# Easy to remove bottle labels?



## Adam Beck (Sep 23, 2019)

So I’m making wine and that’s meant to be kept for a while, but in the meantime I like to make things like tepache and root beer, and for those I’d like to add a label that I could easily remove and replace. Any suggestions on printer sticker paper that I could easily take off?


----------



## Adam Beck (Sep 23, 2019)

Well damn, found a thread about using non-sticker paper and a glue stick, sorry for wasting anyone’s time that opened this! Sounds like that’s a great solution for most.


----------



## Jal5 (Sep 23, 2019)

On plain paper label and glue stick spray the full sheets of labels with a clear acrylic that keeps them very water resistant.


----------



## Intheswamp (Sep 23, 2019)

Jal5 said:


> On plain paper label and glue stick spray the full sheets of labels with a clear acrylic that keeps them very water resistant.

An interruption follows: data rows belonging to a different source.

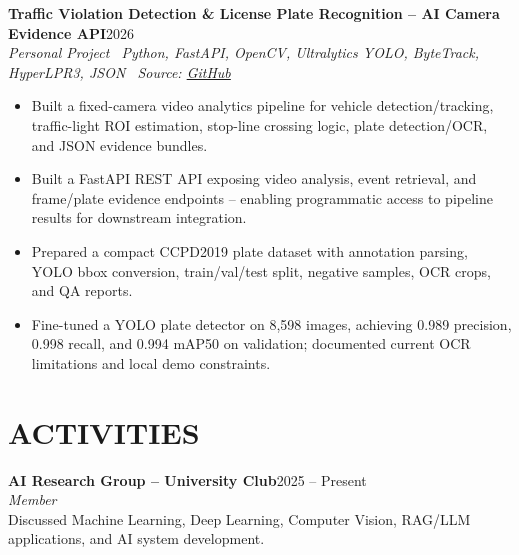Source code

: \documentclass[10pt,a4paper]{article}
\newenvironment{cvitems}{%
    \begin{itemize}[leftmargin=1.2em,itemsep=0pt,topsep=1pt,parsep=0pt]
}{%
    \end{itemize}
}
\newcommand{\entryhead}[2]{%
    \noindent\textbf{#1}\hfill #2\\[-2pt]
}
\newcommand{\entrysub}[1]{%
    \noindent\textit{#1}\\[-1pt]
}
\begin{document}
\entryhead{Traffic Violation Detection \& License Plate Recognition -- AI Camera Evidence API}{2026}
\entrysub{Personal Project \textbar\ Python, FastAPI, OpenCV, Ultralytics YOLO, ByteTrack, HyperLPR3, JSON \textbar\ Source: \href{https://github.com/NguyenKhacBao564/Traffic-Violation-Detection-and-License-Plate-Recognition}{GitHub}}
\begin{cvitems}
    \item Built a fixed-camera video analytics pipeline for vehicle detection/tracking, traffic-light ROI estimation, stop-line crossing logic, plate detection/OCR, and JSON evidence bundles.
    \item Built a FastAPI REST API exposing video analysis, event retrieval, and frame/plate evidence endpoints -- enabling programmatic access to pipeline results for downstream integration.
    \item Prepared a compact CCPD2019 plate dataset with annotation parsing, YOLO bbox conversion, train/val/test split, negative samples, OCR crops, and QA reports.
    \item Fine-tuned a YOLO plate detector on 8,598 images, achieving 0.989 precision, 0.998 recall, and 0.994 mAP50 on validation; documented current OCR limitations and local demo constraints.
\end{cvitems}

\section{ACTIVITIES}
\entryhead{AI Research Group -- University Club}{2025 -- Present}
\entrysub{Member}
Discussed Machine Learning, Deep Learning, Computer Vision, RAG/LLM applications, and AI system development.
\end{document}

Hmmm... Ok, I think I got you. Print, spray clear acrylic on full sheet of labels, let dry, remove labels from backing and glue onto bottles. Seems simple enough...if I got it right.  Thanks!


----------



## sour_grapes (Sep 23, 2019)

And some people use plain ol' milk as an adhesive.


----------



## Jal5 (Sep 23, 2019)

I was using plain copier paper printed on inkjet which would run if or when wet. That acrylic stopped all that. Never tried it on labels with adhesive backing but why not.


----------



## Scooter68 (Sep 23, 2019)

Avery makes labels with a wide variety of adhesive some identified as Removable Matte White. You can also order any number of sheets much cheaper than going to the store.
I ordered 400 (100 Sheets) of their arched top label and they cost $.42 each. You can use their online design tool but of course you can also do your own thing as well.


https://www.avery.com/blank/labels/94600


----------



## Johnd (Sep 24, 2019)

I use Avery 22827, removable, water resistant, for ink and laser jet.


----------



## Wiz (Sep 24, 2019)

I purchase label paper from the suppliers. This has a water soluble wheat glue on the back side. I take this to a commercial copy place, give them my finger drive with label on the drive and they print. The ink is water resistant and will not run. I hold the bottle under the faucet when I want to remove it for about 30 seconds and it comes right off.


----------



## Scooter68 (Sep 24, 2019)

The trick for me is in gathering a new supply of bottles from the recycling center. I have some "YellowTail" wine bottles soaking over night. After about 10 minutes last night they were no where near ready to give up. I might end up returning them to the bins. So I have slowly begun to compile my personal list of favorite bottle shapes and colors and the brands that use labels that don't involve using petroleum based solvents to remove.

I've also found that some of the prettiest bottles are the hardest to get a label on smoothly.


----------



## Wayne Freeman (Sep 24, 2019)

Scooter68 said:


> I ordered 400 (100 Sheets) of their arched top label and they cost $.42 each. You can use their online design tool but of course you can also do your own thing as well.
> 
> https://www.avery.com/blank/labels/94600



The product description doesn't mention whether the adhesive is the easy-to-remove type. Is it?


----------



## Scooter68 (Sep 24, 2019)

* If you look at the "Material" options you will find that information.*


----------



## Wayne Freeman (Sep 25, 2019)

Duh.

Thanks, I was looking right at that and didn't see it.


----------